The statute governing the offense charged is as follows: “If any banker, or broker, or person or persons doing a banking business, or any officer of any banking company, or incorporated bank doing business in this State, shall fraudently receive from any person or persons, firm, company or corporation or from any agent thereof, not indebted to said banker, broker, banking company or incorporated bank any money, check, draft, bill of exchange, stocks, bonds, or other valuable thing which is transferable by delivery, when, at the time of receiving such deposit, said banker, broker, banking company or incorporated bank is insolvent, whereby the deposit so made shall be lost to the depositor, said banker, broker or officer, so receiving such deposit, shall be deemed guilty [of] embezzlement, and upon conviction thereof, shall be fined in a sum double the amount of the sum so embezzled and fraudulently taken, and in addition thereto may be imprisoned in the state prison not less than one, nor more than three years. The failure, suspension or involuntary liquidation of banker, broker, banking *46company or incorporated bank, within thirty days from and after the time of receiving such deposit, shall be prima facie' evidence of an intent to defraud, on the part of such banker, broker or officer of such banking company or incorporated bank.” §2031 Burns 1901, Acts 1891, p. 395.

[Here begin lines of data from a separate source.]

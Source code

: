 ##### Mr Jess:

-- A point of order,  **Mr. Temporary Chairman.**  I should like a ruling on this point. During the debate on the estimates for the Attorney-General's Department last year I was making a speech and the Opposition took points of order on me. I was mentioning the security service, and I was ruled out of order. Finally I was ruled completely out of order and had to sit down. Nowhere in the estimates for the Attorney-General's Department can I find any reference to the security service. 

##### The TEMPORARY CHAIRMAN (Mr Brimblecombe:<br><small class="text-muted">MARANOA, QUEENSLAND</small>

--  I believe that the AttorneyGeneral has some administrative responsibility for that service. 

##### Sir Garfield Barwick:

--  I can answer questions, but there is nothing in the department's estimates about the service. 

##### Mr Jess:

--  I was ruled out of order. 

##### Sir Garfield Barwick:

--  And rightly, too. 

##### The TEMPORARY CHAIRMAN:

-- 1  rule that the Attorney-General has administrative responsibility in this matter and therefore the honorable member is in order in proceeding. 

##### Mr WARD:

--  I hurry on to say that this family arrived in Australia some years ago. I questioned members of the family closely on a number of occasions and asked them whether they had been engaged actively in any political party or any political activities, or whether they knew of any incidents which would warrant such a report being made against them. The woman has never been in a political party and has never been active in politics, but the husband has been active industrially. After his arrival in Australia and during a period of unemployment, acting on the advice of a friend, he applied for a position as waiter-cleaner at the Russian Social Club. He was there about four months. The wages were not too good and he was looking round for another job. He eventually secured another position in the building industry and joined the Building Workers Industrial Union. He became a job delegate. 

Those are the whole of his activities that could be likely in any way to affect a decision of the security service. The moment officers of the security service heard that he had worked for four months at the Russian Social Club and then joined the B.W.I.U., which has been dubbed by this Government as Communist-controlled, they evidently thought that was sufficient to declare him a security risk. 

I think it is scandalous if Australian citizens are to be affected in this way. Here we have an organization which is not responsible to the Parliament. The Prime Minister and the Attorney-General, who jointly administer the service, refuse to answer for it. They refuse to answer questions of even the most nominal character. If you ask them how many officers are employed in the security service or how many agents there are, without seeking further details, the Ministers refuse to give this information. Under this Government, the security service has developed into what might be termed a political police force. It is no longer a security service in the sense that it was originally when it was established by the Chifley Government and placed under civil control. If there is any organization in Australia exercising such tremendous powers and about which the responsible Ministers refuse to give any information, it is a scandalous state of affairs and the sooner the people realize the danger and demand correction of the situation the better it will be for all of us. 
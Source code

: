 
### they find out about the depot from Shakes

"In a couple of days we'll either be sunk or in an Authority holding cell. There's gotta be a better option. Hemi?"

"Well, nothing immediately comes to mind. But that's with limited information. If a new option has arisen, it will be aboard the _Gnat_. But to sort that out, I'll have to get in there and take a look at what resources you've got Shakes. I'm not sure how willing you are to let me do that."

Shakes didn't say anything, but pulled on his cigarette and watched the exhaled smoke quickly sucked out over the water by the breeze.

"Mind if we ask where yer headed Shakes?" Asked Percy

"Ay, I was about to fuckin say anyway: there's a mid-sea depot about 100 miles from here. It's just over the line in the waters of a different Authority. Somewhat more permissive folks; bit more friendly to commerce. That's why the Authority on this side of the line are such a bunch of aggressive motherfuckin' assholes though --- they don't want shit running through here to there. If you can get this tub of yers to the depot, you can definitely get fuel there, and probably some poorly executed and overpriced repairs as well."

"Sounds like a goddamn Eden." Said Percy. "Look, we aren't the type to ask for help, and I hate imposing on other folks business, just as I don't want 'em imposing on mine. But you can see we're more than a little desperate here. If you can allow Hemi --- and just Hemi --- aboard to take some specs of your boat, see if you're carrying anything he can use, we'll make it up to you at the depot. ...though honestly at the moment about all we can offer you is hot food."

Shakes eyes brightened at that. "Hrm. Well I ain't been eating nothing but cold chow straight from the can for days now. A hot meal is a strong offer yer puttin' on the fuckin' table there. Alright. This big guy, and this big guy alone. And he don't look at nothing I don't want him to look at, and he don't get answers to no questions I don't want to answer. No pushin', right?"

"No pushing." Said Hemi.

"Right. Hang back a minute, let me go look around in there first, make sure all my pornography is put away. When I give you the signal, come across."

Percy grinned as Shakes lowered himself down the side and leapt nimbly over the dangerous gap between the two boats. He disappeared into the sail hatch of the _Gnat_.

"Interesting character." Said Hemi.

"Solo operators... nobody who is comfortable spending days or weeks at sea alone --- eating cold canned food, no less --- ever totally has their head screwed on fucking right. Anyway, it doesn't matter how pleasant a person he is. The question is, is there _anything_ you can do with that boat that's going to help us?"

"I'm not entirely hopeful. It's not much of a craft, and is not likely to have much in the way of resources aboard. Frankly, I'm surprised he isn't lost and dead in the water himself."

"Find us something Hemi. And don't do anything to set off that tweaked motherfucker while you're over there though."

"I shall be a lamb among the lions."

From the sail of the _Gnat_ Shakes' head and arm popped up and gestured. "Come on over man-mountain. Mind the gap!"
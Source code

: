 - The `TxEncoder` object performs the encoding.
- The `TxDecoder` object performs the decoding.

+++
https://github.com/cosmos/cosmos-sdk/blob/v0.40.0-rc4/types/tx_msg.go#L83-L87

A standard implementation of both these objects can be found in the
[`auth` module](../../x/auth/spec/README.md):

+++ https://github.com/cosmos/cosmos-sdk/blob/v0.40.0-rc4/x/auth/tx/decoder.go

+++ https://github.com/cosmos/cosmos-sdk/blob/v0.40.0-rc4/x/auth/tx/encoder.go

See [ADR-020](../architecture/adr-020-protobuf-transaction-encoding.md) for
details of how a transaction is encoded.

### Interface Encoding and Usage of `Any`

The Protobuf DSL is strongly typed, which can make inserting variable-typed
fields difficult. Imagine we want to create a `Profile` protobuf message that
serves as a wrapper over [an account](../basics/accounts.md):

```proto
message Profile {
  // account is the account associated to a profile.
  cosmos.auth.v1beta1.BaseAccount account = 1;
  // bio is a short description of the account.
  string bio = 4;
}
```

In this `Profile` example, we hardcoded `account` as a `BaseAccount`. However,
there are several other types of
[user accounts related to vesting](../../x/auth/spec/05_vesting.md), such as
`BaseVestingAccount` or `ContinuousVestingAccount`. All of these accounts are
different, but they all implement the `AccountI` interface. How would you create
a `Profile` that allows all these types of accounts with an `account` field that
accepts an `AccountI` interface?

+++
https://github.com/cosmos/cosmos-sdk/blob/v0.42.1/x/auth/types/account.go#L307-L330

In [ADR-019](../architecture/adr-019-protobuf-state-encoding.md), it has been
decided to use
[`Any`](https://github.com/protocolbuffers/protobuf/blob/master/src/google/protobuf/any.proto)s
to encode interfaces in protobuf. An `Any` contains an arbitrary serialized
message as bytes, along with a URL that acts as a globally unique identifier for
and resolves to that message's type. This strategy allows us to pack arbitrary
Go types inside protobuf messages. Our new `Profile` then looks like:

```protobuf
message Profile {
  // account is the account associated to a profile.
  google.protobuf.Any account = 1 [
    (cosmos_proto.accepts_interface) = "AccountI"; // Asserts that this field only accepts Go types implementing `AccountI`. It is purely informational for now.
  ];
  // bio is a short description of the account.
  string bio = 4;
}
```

1. It will be observed that neither count of the indictment alleges the names of the persons who composed the partnership. It is the contention of the Attorney-General that the condition of insolvency referred to in the statute as applied to a partnership bank relates to the partnership itself, and that therefore an averment showing the insolvency of the partners is wholly unnecessary. It is clear that the term “banking company,” as used in the statute with reference to the element of insolvency, refers to a partnership or unincorporated association - of persons engaged in banking, as distinguished from an incorporated banking association, and the question therefore arises whether, as applied to a partnership, there can be a condition of insolvency unless the individual partners are also insolvent.

2. There must, under the statute, be a fraudulent receiving of the deposit at a time when the banking company is- insolvent, and then, as a result of such insolvency, an event must occur, namely, that the deposit “shall be lost to the depositor.” We may freely grant, as was held in State v. Beach (1897), 147 Ind. 74, 36 L. R. A. 179, that the word “lost” refers to a deprivation of the use of the deposit, or of some part thereof, and that this may occur although the estate is sufficient ultimately to pay all debts. This may give some color to the meaning of the prior term “insolvent,” but these elements afford no reason for so drastic a construction of the statute as that there might be a fraudulent receiving of the deposit because of an absence of available assets embarked in the business, when at the time the deposit was received .the individual *47partners were so situated financially that they could meet all demands which might reasonably be expected to be made upon them in the due course of business.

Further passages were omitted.